Thursday, January 22, 2015

Pardon My Delusion

9.00 pm
almost the time, my selfishly claimed quality time with you. 
i have no idea why i keep waiting for an ordinary conversation with you. like today. 

"lagi apa ?" aku masih bingung kenapa kata sesederhana itu darimu bisa berbeda sekali jika diucapkan oleh orang lain.
"seperti biasa, hehe"
"lagi lihat fotoku ? kalau kangen kan tinggal telepon"
"terus kalau udah telepon gimana ? bikin tambah kangen nanti, bikin pengen ketemu kamu"

tiga kalimat terakhir sayangnya hanya berlangsung dipikiranku saja. 

"lagi kangen kamu" suaraku mulai bergetar, meratapi jarak
"aku juga. kamu baik-baik saja kan disana?"
"iya, disini semuanya baik, tapi ada yang kurang. kamu"
"..." ah, aku malah membuatmu makin merasa bersalah.
"kamu sehat kan disana ? bahagia ?" buru-buru aku mengalihkan pembicaraan
"alhamdulillah, demi kamu, aku selalu bahagia disini"

"hei, kamu masih disana ? lagi sibuk ya ?"

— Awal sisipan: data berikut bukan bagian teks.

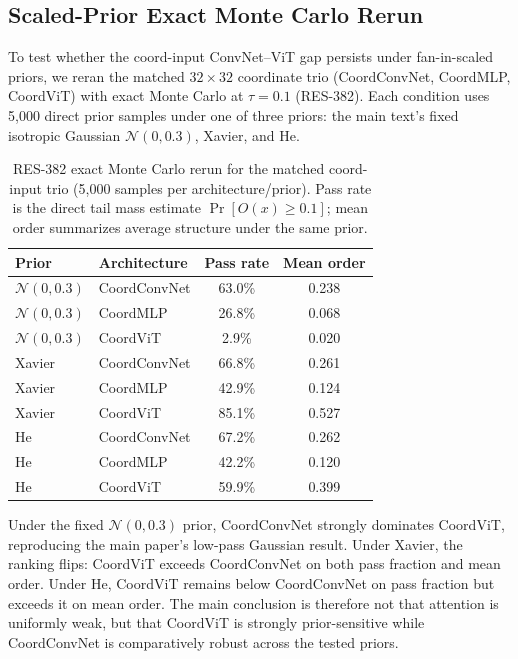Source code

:\subsection{Scaled-Prior Exact Monte Carlo Rerun}
\label{app:scaled_prior}

To test whether the coord-input ConvNet--ViT gap persists under fan-in-scaled priors, we reran the matched $32\times 32$ coordinate trio (CoordConvNet, CoordMLP, CoordViT) with exact Monte Carlo at $\tau=0.1$ (RES-382). Each condition uses 5,000 direct prior samples under one of three priors: the main text's fixed isotropic Gaussian $\mathcal{N}(0, 0.3)$, Xavier, and He.

\begin{table}[H]
\centering
\caption{RES-382 exact Monte Carlo rerun for the matched coord-input trio (5,000 samples per architecture/prior). Pass rate is the direct tail mass estimate $\Pr[O(x)\geq 0.1]$; mean order summarizes average structure under the same prior.}
\label{tab:scaled_prior_rerun}
\begin{tabular}{llcc}
\toprule
Prior & Architecture & Pass rate & Mean order \\
\midrule
\(\mathcal{N}(0,0.3)\) & CoordConvNet & 63.0\% & 0.238 \\
\(\mathcal{N}(0,0.3)\) & CoordMLP & 26.8\% & 0.068 \\
\(\mathcal{N}(0,0.3)\) & CoordViT & 2.9\% & 0.020 \\
\midrule
Xavier & CoordConvNet & 66.8\% & 0.261 \\
Xavier & CoordMLP & 42.9\% & 0.124 \\
Xavier & CoordViT & 85.1\% & 0.527 \\
\midrule
He & CoordConvNet & 67.2\% & 0.262 \\
He & CoordMLP & 42.2\% & 0.120 \\
He & CoordViT & 59.9\% & 0.399 \\
\bottomrule
\end{tabular}
\end{table}

Under the fixed $\mathcal{N}(0,0.3)$ prior, CoordConvNet strongly dominates CoordViT, reproducing the main paper's low-pass Gaussian result. Under Xavier, the ranking flips: CoordViT exceeds CoordConvNet on both pass fraction and mean order. Under He, CoordViT remains below CoordConvNet on pass fraction but exceeds it on mean order. The main conclusion is therefore not that attention is uniformly weak, but that CoordViT is strongly prior-sensitive while CoordConvNet is comparatively robust across the tested priors.

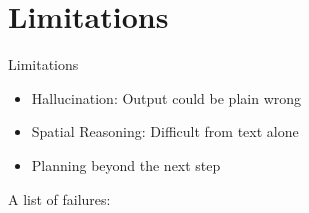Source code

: \section{Limitations}

\begin{frame}[c]{Limitations} 
    \large
    \begin{itemize}[<+(1)->]
        \item Hallucination: Output could be plain wrong
        \item Spatial Reasoning: Difficult from text alone
        \item Planning beyond the next step
    \end{itemize}
    \pause
    A list of failures: \cite{borji_categorical_2023}
\end{frame}

% 
% 
% 

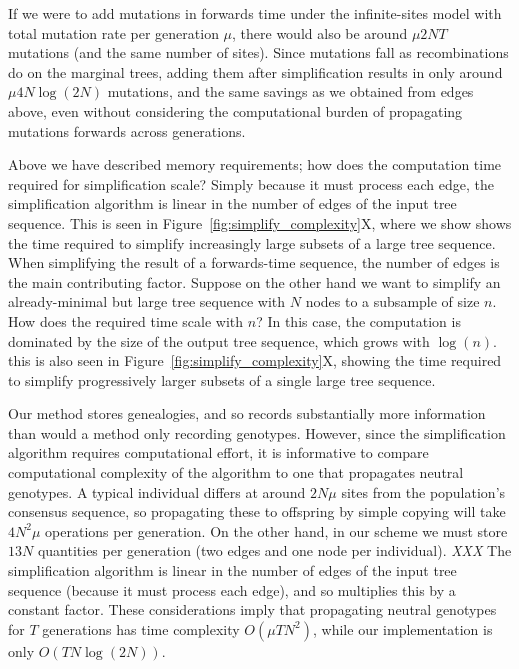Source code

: \documentclass{article}
\newcommand{\plr}[1]{{\em \color{blue} #1}}
\begin{document}
If we were to add mutations in forwards time
under the infinite-sites model with total mutation rate per generation $\mu$,
there would also be around $\mu 2NT$ mutations (and the same number of sites).
Since mutations fall as recombinations do on the marginal trees,
adding them after simplification results in only around $\mu 4 N \log(2N)$ mutations,
and the same savings as we obtained from edges above,
even without considering the
computational burden of propagating mutations forwards across generations.


Above we have described memory requirements;
how does the computation time required for simplification scale?
Simply because it must process each edge,
the simplification algorithm is linear in the number of edges of the input tree sequence.
This is seen in Figure~\ref{fig:simplify_complexity}X,
where we show shows the time required to simplify increasingly large subsets of a large tree sequence.
When simplifying the result of a forwards-time sequence, the number of edges is the main contributing factor.
Suppose on the other hand we want to
simplify an already-minimal but large tree sequence with $N$ nodes
to a subsample of size $n$.
How does the required time scale with $n$?
In this case, the computation is dominated by the size of the output tree sequence,
which grows with $\log(n)$.
this is also seen in Figure~\ref{fig:simplify_complexity}X,
showing the time required to simplify progressively larger subsets of a single large tree sequence.


Our method stores genealogies, and so records substantially more information
than would a method only recording genotypes.
However, since the simplification algorithm requires computational effort,
it is informative to compare computational complexity of the algorithm
to one that propagates neutral genotypes.
A typical individual differs at around $2 N \mu$ sites from the population's consensus sequence,
so propagating these to offspring by simple copying will take $4 N^2 \mu$ operations per generation.
On the other hand,
in our scheme we must store $13N$ quantities per generation (two edges and one node per individual).
\plr{XXX}
The simplification algorithm is linear in the number of edges of the input tree sequence
(because it must process each edge),
and so multiplies this by a constant factor.
These considerations imply that propagating neutral genotypes for $T$ generations has time complexity $O(\mu T N^2)$,
while our implementation is only $O(T N \log(2N))$.
\end{document}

ah, lagi-lagi aku mengkhayalkan percakapan yang mustahil terjadi. 

Choose to Love

"We should get divorce"
"Astaghfirullah, istighfar ma. aku salah apa ? kita bisa bicarain baik-baik."
"No, it's not your fault"
"Terus apa ?"
"It's just.. I just don't love you no more"

Well, percakapan seperti itu sayangnya bukan cuma ada di naskah sinetron puluhan episode. Alasan klise seperti cinta bisa membuat orang sakit hati, anak-anak terlantar, dan orang-orang dengan gangguan kejiwaan. Aku tidak bercanda, keluarga adalah pilar utama pembentukan akhlak dan kepribadian anak. Lalu dengan alasan tidak cinta lagi, jatuh cinta pada wanita lain, ah ! aku benci sekali >.<!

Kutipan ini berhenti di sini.